Pick every line from the data below that contains the string "Recovery" and copy it.

*** Data records

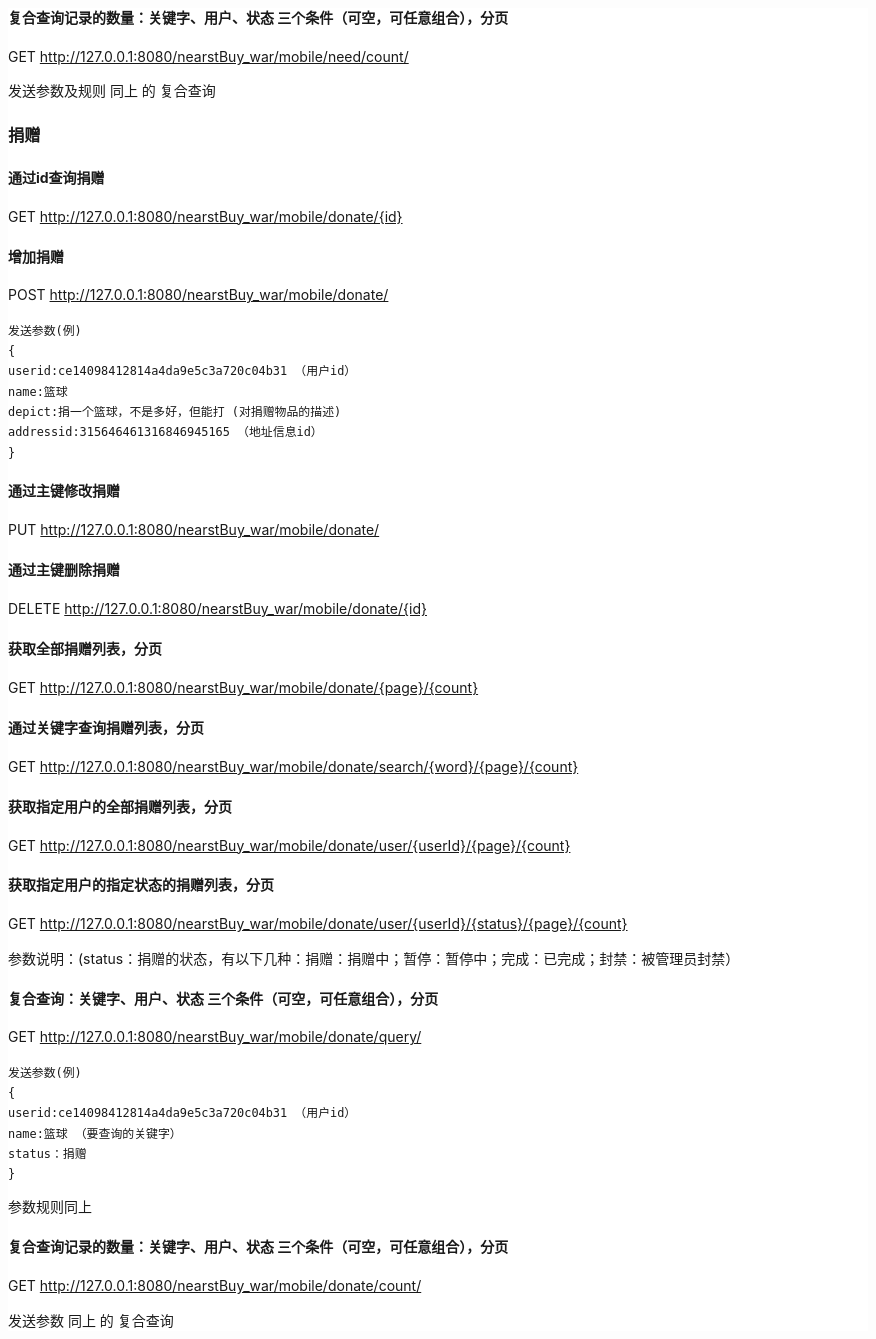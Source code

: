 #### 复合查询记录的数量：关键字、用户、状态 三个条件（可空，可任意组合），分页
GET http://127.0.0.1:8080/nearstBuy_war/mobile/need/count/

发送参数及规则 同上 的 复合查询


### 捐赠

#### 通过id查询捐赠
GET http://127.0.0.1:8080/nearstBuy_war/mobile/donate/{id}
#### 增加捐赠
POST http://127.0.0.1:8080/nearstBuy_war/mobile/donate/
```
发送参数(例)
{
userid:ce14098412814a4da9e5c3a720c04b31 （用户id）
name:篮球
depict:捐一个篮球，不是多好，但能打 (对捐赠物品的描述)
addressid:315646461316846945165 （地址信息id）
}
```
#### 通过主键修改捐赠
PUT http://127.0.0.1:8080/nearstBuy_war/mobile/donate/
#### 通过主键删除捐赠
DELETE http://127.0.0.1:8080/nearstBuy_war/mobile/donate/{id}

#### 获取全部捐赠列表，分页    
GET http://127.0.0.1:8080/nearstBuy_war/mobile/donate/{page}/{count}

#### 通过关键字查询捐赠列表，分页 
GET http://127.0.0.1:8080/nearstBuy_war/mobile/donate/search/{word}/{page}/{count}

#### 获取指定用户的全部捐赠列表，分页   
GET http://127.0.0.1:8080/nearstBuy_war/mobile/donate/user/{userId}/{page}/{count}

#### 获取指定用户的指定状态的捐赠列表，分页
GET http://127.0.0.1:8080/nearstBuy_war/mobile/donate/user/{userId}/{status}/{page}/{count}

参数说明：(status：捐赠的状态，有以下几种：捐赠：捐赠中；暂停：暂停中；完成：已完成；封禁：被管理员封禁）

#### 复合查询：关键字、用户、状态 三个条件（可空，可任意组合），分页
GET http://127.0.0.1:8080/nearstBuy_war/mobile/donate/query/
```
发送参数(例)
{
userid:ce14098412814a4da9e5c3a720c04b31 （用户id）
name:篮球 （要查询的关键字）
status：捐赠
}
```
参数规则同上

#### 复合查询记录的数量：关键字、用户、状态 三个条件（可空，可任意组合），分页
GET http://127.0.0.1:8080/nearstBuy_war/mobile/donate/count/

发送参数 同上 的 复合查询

******
*** Data records

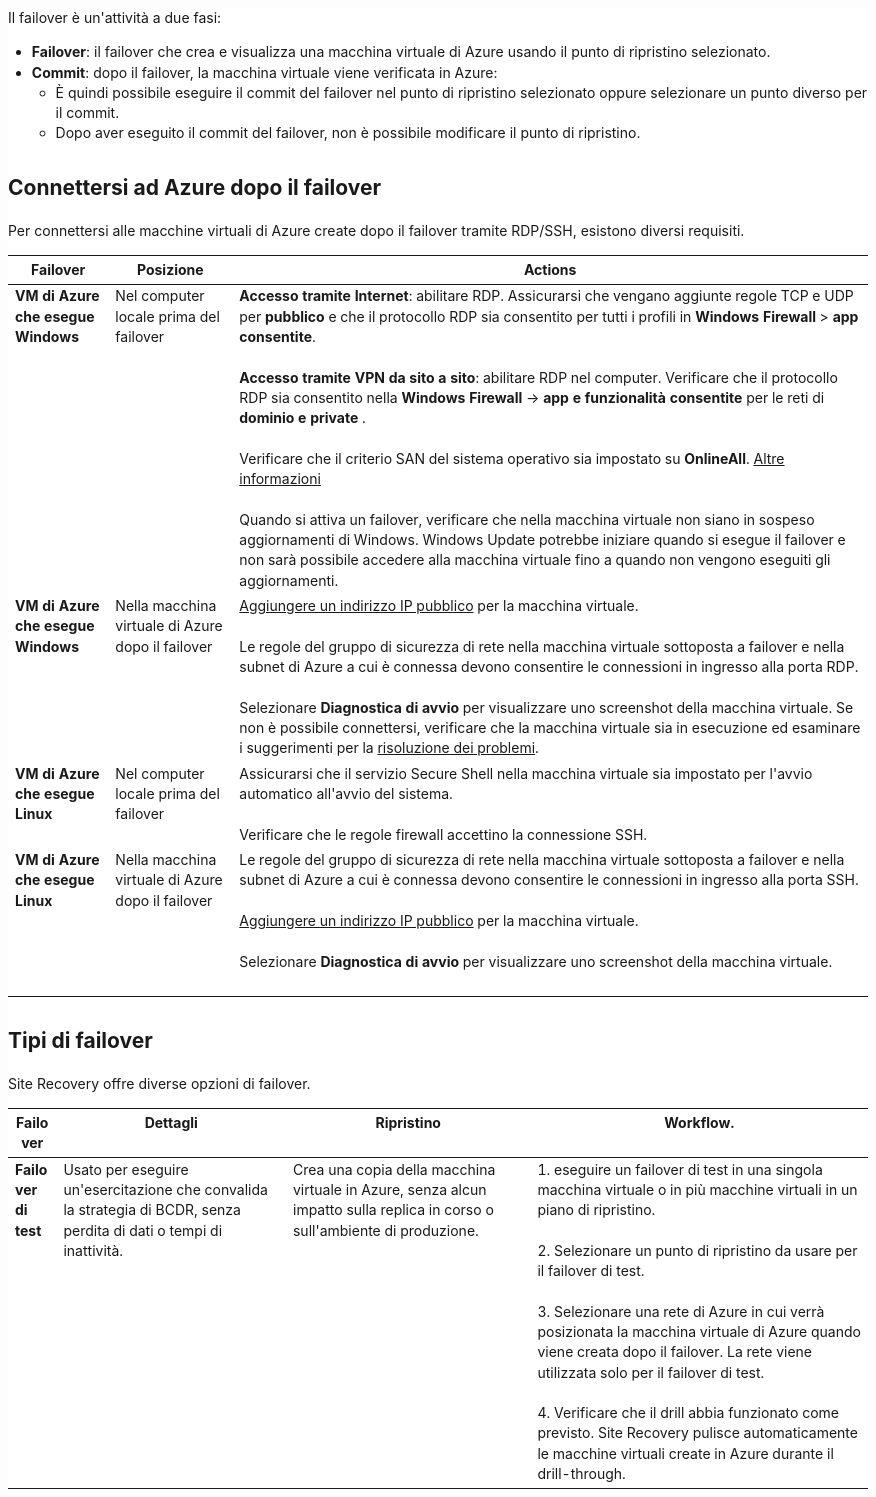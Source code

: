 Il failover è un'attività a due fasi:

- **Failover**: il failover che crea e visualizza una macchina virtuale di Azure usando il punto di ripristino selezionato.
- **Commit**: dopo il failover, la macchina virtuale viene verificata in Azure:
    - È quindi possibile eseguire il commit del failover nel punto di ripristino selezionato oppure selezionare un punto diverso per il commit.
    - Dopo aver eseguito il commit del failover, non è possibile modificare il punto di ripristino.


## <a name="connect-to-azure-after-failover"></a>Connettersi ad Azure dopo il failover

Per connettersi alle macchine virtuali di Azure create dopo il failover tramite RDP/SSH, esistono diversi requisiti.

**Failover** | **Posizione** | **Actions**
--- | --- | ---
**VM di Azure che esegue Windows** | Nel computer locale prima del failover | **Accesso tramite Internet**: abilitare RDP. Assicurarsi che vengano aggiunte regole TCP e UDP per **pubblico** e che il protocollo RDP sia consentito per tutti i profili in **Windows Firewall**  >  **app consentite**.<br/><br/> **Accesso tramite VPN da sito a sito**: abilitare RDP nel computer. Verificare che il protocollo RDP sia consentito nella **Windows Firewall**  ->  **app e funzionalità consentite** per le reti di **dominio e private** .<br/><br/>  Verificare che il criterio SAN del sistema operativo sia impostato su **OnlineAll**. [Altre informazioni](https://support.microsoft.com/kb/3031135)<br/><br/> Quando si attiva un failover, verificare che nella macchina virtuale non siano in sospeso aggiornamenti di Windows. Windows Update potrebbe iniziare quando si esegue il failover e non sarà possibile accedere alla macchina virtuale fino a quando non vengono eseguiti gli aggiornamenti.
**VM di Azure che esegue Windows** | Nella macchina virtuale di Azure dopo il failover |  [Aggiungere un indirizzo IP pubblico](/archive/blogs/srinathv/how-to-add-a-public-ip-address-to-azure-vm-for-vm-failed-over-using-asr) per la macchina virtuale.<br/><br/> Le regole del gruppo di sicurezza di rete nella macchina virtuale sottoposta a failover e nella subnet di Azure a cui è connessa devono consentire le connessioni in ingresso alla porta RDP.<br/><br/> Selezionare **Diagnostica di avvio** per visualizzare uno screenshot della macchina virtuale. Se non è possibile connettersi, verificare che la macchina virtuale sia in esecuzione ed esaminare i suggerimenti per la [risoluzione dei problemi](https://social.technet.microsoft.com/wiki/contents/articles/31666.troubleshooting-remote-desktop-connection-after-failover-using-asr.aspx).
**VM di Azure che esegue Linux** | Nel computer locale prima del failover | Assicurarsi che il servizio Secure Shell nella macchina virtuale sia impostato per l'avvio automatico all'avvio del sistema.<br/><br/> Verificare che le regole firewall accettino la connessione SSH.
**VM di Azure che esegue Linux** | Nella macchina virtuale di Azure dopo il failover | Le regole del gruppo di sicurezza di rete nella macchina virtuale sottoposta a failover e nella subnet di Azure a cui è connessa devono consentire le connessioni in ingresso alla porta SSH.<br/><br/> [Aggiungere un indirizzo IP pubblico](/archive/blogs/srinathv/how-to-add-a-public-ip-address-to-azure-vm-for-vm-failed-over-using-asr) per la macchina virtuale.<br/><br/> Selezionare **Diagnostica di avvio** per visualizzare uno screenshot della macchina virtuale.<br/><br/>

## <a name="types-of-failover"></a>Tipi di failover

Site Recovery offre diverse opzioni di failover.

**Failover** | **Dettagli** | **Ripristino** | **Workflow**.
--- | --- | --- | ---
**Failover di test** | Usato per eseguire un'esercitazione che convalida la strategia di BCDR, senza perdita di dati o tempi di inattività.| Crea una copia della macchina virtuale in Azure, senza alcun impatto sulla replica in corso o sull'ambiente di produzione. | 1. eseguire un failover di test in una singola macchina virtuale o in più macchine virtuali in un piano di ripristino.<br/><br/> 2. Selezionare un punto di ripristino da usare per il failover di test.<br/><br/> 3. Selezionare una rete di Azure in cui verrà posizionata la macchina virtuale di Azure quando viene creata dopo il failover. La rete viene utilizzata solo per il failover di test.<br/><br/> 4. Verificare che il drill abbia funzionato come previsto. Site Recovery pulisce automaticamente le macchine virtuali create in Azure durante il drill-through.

******

### [Answer box]
Site Recovery offre diverse opzioni di failover.
**Failover di test** | Usato per eseguire un'esercitazione che convalida la strategia di BCDR, senza perdita di dati o tempi di inattività.| Crea una copia della macchina virtuale in Azure, senza alcun impatto sulla replica in corso o sull'ambiente di produzione. | 1. eseguire un failover di test in una singola macchina virtuale o in più macchine virtuali in un piano di ripristino.<br/><br/> 2. Selezionare un punto di ripristino da usare per il failover di test.<br/><br/> 3. Selezionare una rete di Azure in cui verrà posizionata la macchina virtuale di Azure quando viene creata dopo il failover. La rete viene utilizzata solo per il failover di test.<br/><br/> 4. Verificare che il drill abbia funzionato come previsto. Site Recovery pulisce automaticamente le macchine virtuali create in Azure durante il drill-through.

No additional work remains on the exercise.